*Task requirements:* Determine the number of lines of the records below that include "Grouped". Respond with the number and no other text.

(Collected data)

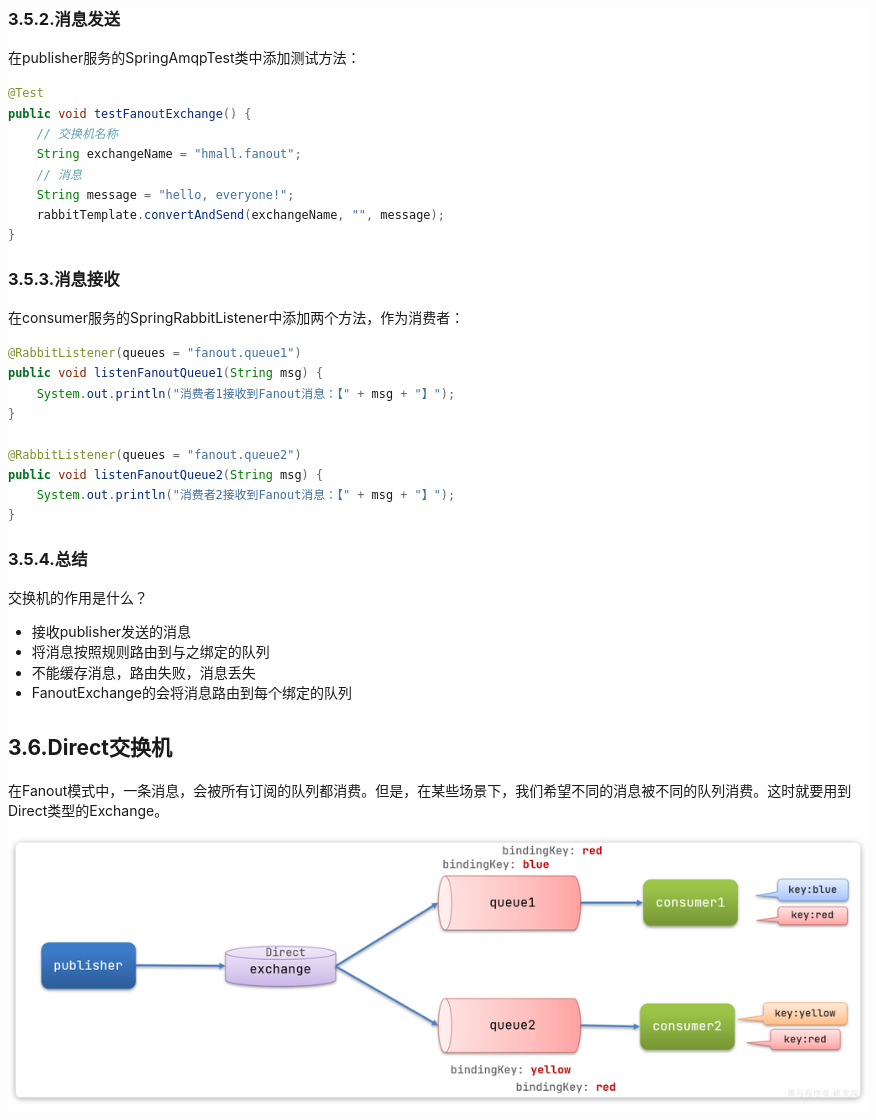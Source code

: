 ### 3.5.2.消息发送

在publisher服务的SpringAmqpTest类中添加测试方法：

```Java
@Test
public void testFanoutExchange() {
    // 交换机名称
    String exchangeName = "hmall.fanout";
    // 消息
    String message = "hello, everyone!";
    rabbitTemplate.convertAndSend(exchangeName, "", message);
}
```

### 3.5.3.消息接收

在consumer服务的SpringRabbitListener中添加两个方法，作为消费者：

```Java
@RabbitListener(queues = "fanout.queue1")
public void listenFanoutQueue1(String msg) {
    System.out.println("消费者1接收到Fanout消息：【" + msg + "】");
}

@RabbitListener(queues = "fanout.queue2")
public void listenFanoutQueue2(String msg) {
    System.out.println("消费者2接收到Fanout消息：【" + msg + "】");
}
```

### 3.5.4.总结

交换机的作用是什么？

- 接收publisher发送的消息
- 将消息按照规则路由到与之绑定的队列
- 不能缓存消息，路由失败，消息丢失
- FanoutExchange的会将消息路由到每个绑定的队列

## 3.6.Direct交换机

在Fanout模式中，一条消息，会被所有订阅的队列都消费。但是，在某些场景下，我们希望不同的消息被不同的队列消费。这时就要用到Direct类型的Exchange。

![img](assets/171270859952541.png)
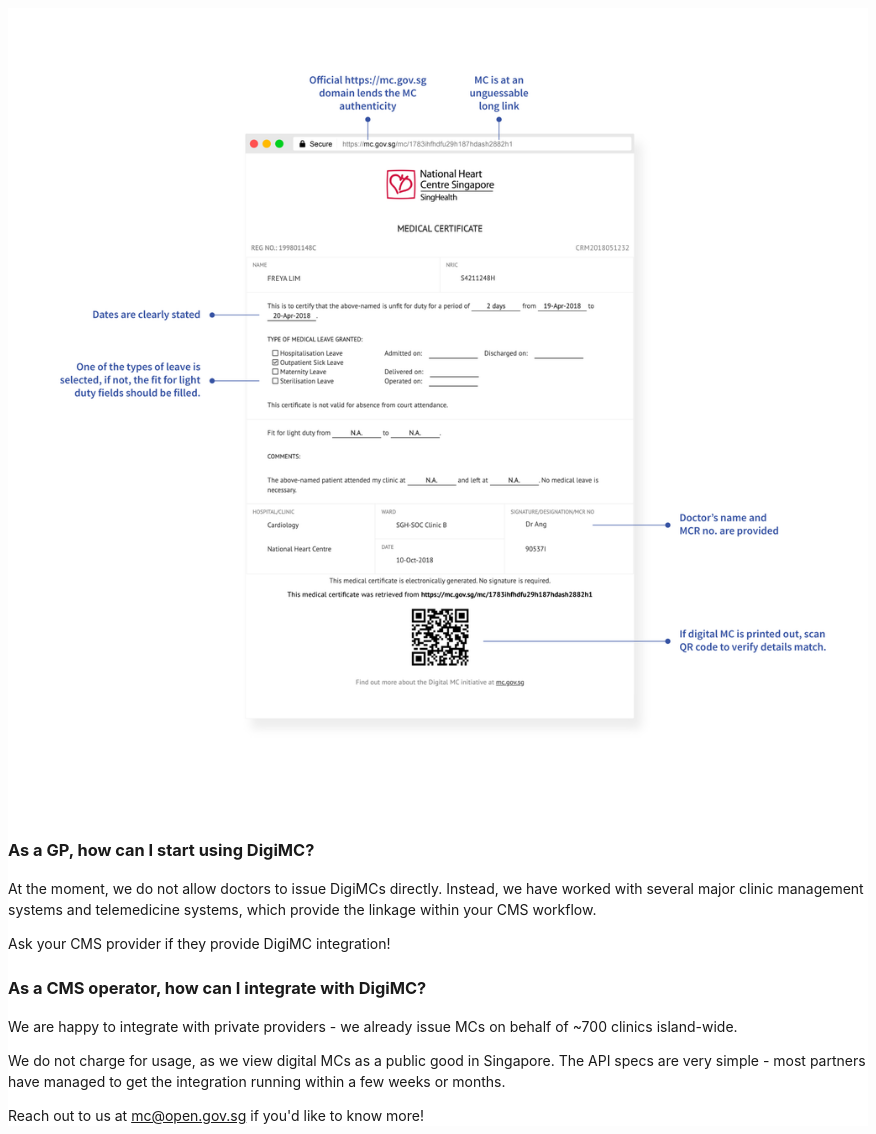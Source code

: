 <img style="width: 100%" height="auto" width="100%" alt="Screenshot of a Digital MC with components labelled" src="/images/digimc-screenshot.png">
</div>
<h3>As a GP, how can I start using DigiMC?</h3>
<p>At the moment, we do not allow doctors to issue DigiMCs directly. Instead,
we have worked with several major clinic management systems and telemedicine
systems, which provide the linkage within your CMS workflow.</p>
<p>Ask your CMS provider if they provide DigiMC integration!</p>
<h3>As a CMS operator, how can I integrate with DigiMC?</h3>
<p>We are happy to integrate with private providers - we already issue MCs
on behalf of ~700 clinics island-wide.</p>
<p>We do not charge for usage, as we view digital MCs as a public good in
Singapore. The API specs are very simple - most partners have managed to
get the integration running within a few weeks or months.</p>
<p>Reach out to us at <a href="mailto:mc@open.gov.sg" rel="noopener noreferrer nofollow" target="_blank">mc@open.gov.sg</a> if you'd like to know more!</p>
<p></p>
<p></p>
<p></p>
<p></p>
<p></p>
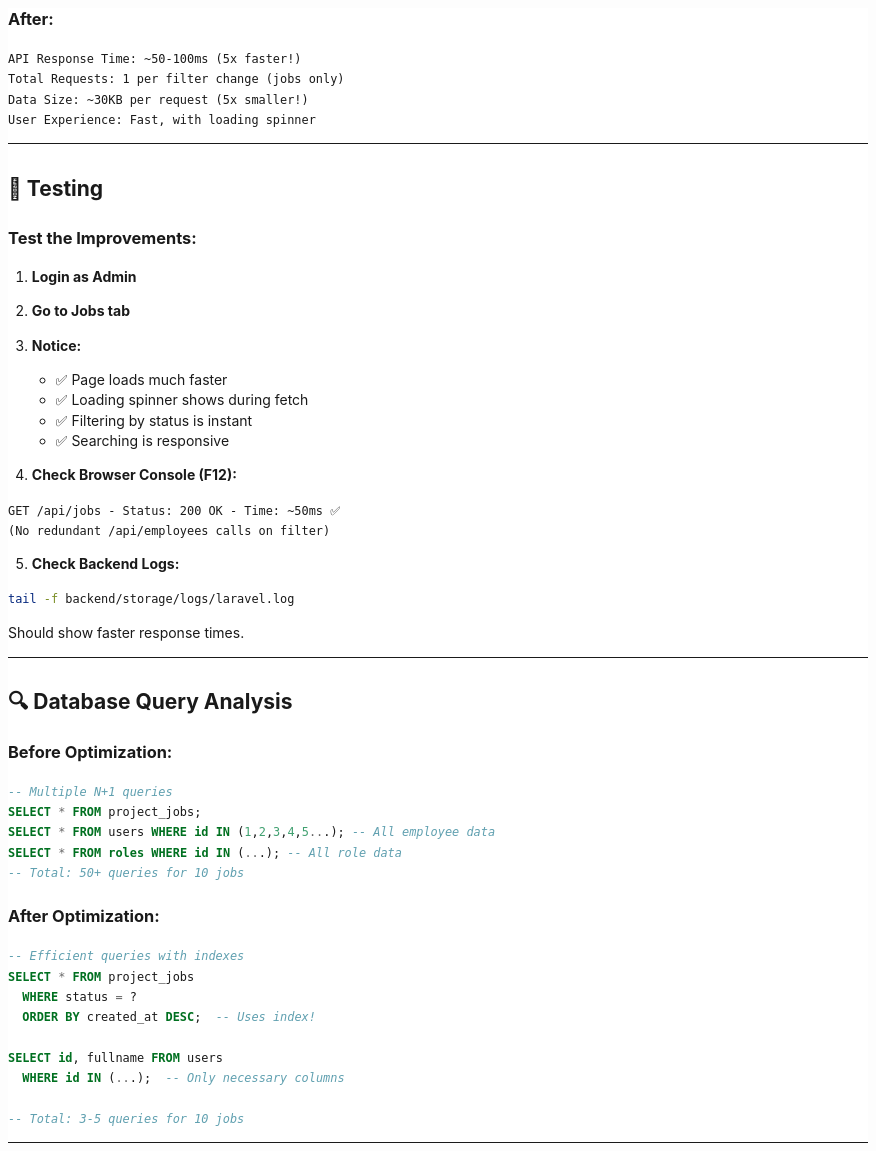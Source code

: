 ### **After:**
```
API Response Time: ~50-100ms (5x faster!)
Total Requests: 1 per filter change (jobs only)
Data Size: ~30KB per request (5x smaller!)
User Experience: Fast, with loading spinner
```

---

## 🧪 Testing

### **Test the Improvements:**

1. **Login as Admin**
2. **Go to Jobs tab**
3. **Notice:**
   - ✅ Page loads much faster
   - ✅ Loading spinner shows during fetch
   - ✅ Filtering by status is instant
   - ✅ Searching is responsive

4. **Check Browser Console (F12):**
```
GET /api/jobs - Status: 200 OK - Time: ~50ms ✅
(No redundant /api/employees calls on filter)
```

5. **Check Backend Logs:**
```bash
tail -f backend/storage/logs/laravel.log
```
Should show faster response times.

---

## 🔍 Database Query Analysis

### **Before Optimization:**
```sql
-- Multiple N+1 queries
SELECT * FROM project_jobs;
SELECT * FROM users WHERE id IN (1,2,3,4,5...); -- All employee data
SELECT * FROM roles WHERE id IN (...); -- All role data
-- Total: 50+ queries for 10 jobs
```

### **After Optimization:**
```sql
-- Efficient queries with indexes
SELECT * FROM project_jobs 
  WHERE status = ? 
  ORDER BY created_at DESC;  -- Uses index!

SELECT id, fullname FROM users 
  WHERE id IN (...);  -- Only necessary columns

-- Total: 3-5 queries for 10 jobs
```

---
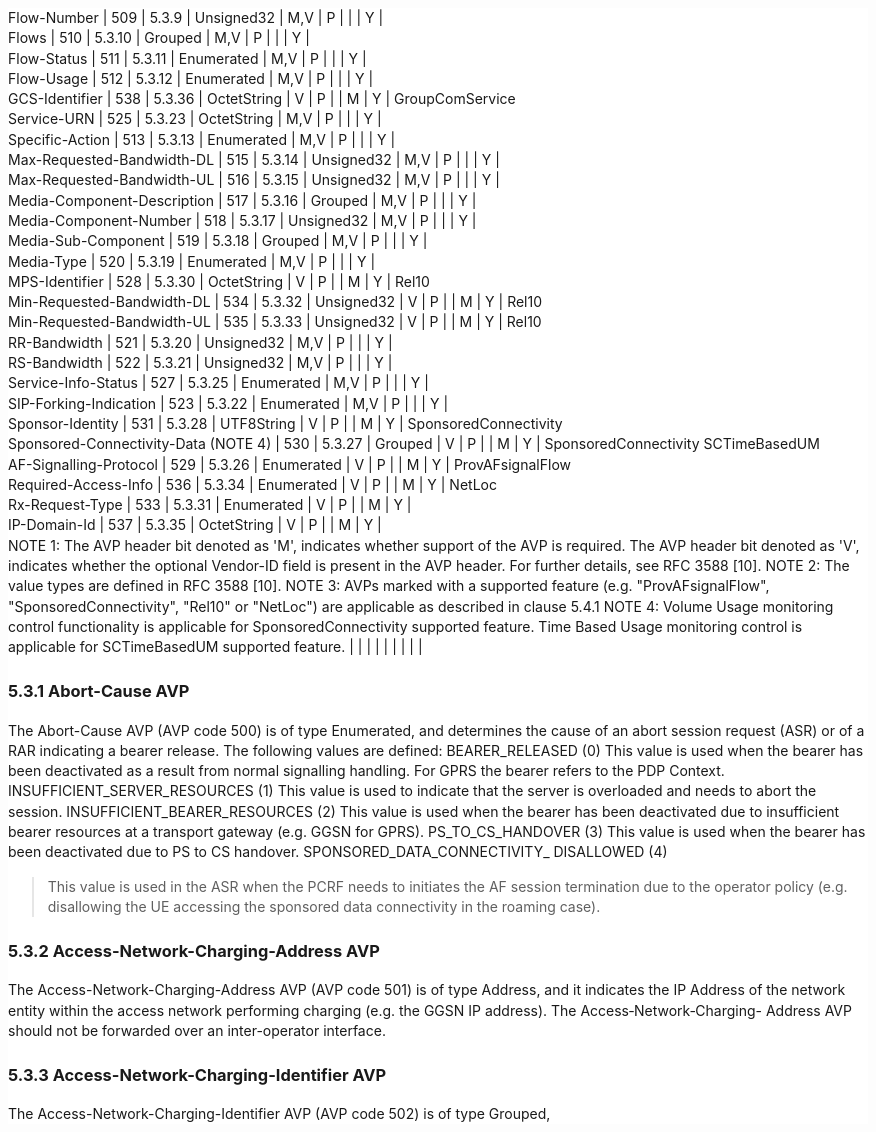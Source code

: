 Flow-Number | 509 | 5.3.9 | Unsigned32 | M,V | P |  |  | Y |   
Flows | 510 | 5.3.10 | Grouped | M,V | P |  |  | Y |   
Flow-Status | 511 | 5.3.11 | Enumerated | M,V | P |  |  | Y |   
Flow-Usage | 512 | 5.3.12 | Enumerated | M,V | P |  |  | Y |   
GCS-Identifier | 538 | 5.3.36 | OctetString | V | P |  | M | Y | GroupComService  
Service-URN | 525 | 5.3.23 | OctetString | M,V | P |  |  | Y |   
Specific-Action | 513 | 5.3.13 | Enumerated | M,V | P |  |  | Y |   
Max-Requested-Bandwidth-DL | 515 | 5.3.14 | Unsigned32 | M,V | P |  |  | Y |   
Max-Requested-Bandwidth-UL | 516 | 5.3.15 | Unsigned32 | M,V | P |  |  | Y |   
Media-Component-Description | 517 | 5.3.16 | Grouped | M,V | P |  |  | Y |   
Media-Component-Number | 518 | 5.3.17 | Unsigned32 | M,V | P |  |  | Y |   
Media-Sub-Component | 519 | 5.3.18 | Grouped | M,V | P |  |  | Y |   
Media-Type | 520 | 5.3.19 | Enumerated | M,V | P |  |  | Y |   
MPS-Identifier | 528 | 5.3.30 | OctetString | V | P |  | M | Y | Rel10  
Min-Requested-Bandwidth-DL | 534 | 5.3.32 | Unsigned32 | V | P |  | M | Y | Rel10  
Min-Requested-Bandwidth-UL | 535 | 5.3.33 | Unsigned32 | V | P |  | M | Y | Rel10  
RR-Bandwidth | 521 | 5.3.20 | Unsigned32 | M,V | P |  |  | Y |   
RS-Bandwidth | 522 | 5.3.21 | Unsigned32 | M,V | P |  |  | Y |   
Service-Info-Status | 527 | 5.3.25 | Enumerated | M,V | P |  |  | Y |   
SIP-Forking-Indication | 523 | 5.3.22 | Enumerated | M,V | P |  |  | Y |   
Sponsor-Identity | 531 | 5.3.28 | UTF8String | V | P |  | M | Y | SponsoredConnectivity  
Sponsored-Connectivity-Data (NOTE 4) | 530 | 5.3.27 | Grouped | V | P |  | M | Y | SponsoredConnectivity SCTimeBasedUM  
AF-Signalling-Protocol | 529 | 5.3.26 | Enumerated | V | P |  | M | Y | ProvAFsignalFlow  
Required-Access-Info | 536 | 5.3.34 | Enumerated | V | P |  | M | Y | NetLoc  
Rx-Request-Type | 533 | 5.3.31 | Enumerated | V | P |  | M | Y |   
IP-Domain-Id | 537 | 5.3.35 | OctetString | V | P |  | M | Y |   
NOTE 1: The AVP header bit denoted as 'M', indicates whether support of the AVP is required. The AVP header bit denoted as 'V', indicates whether the optional Vendor-ID field is present in the AVP header. For further details, see RFC 3588 [10]. NOTE 2: The value types are defined in RFC 3588 [10]. NOTE 3: AVPs marked with a supported feature (e.g. "ProvAFsignalFlow", "SponsoredConnectivity", "Rel10" or "NetLoc") are applicable as described in clause 5.4.1 NOTE 4: Volume Usage monitoring control functionality is applicable for SponsoredConnectivity supported feature. Time Based Usage monitoring control is applicable for SCTimeBasedUM supported feature. |  |  |  |  |  |  |  |  |   
### 5.3.1 Abort-Cause AVP
The Abort-Cause AVP (AVP code 500) is of type Enumerated, and determines the
cause of an abort session request (ASR) or of a RAR indicating a bearer
release. The following values are defined:
BEARER_RELEASED (0)
This value is used when the bearer has been deactivated as a result from
normal signalling handling. For GPRS the bearer refers to the PDP Context.
INSUFFICIENT_SERVER_RESOURCES (1)
This value is used to indicate that the server is overloaded and needs to
abort the session.
INSUFFICIENT_BEARER_RESOURCES (2)
This value is used when the bearer has been deactivated due to insufficient
bearer resources at a transport gateway (e.g. GGSN for GPRS).
PS_TO_CS_HANDOVER (3)
This value is used when the bearer has been deactivated due to PS to CS
handover.
SPONSORED_DATA_CONNECTIVITY_ DISALLOWED (4)
> This value is used in the ASR when the PCRF needs to initiates the AF
> session termination due to the operator policy (e.g. disallowing the UE
> accessing the sponsored data connectivity in the roaming case).
### 5.3.2 Access-Network-Charging-Address AVP
The Access-Network-Charging-Address AVP (AVP code 501) is of type Address, and
it indicates the IP Address of the network entity within the access network
performing charging (e.g. the GGSN IP address). The Access‑Network‑Charging-
Address AVP should not be forwarded over an inter-operator interface.
### 5.3.3 Access-Network-Charging-Identifier AVP
The Access-Network-Charging-Identifier AVP (AVP code 502) is of type Grouped,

*Solution to this exercise:* 5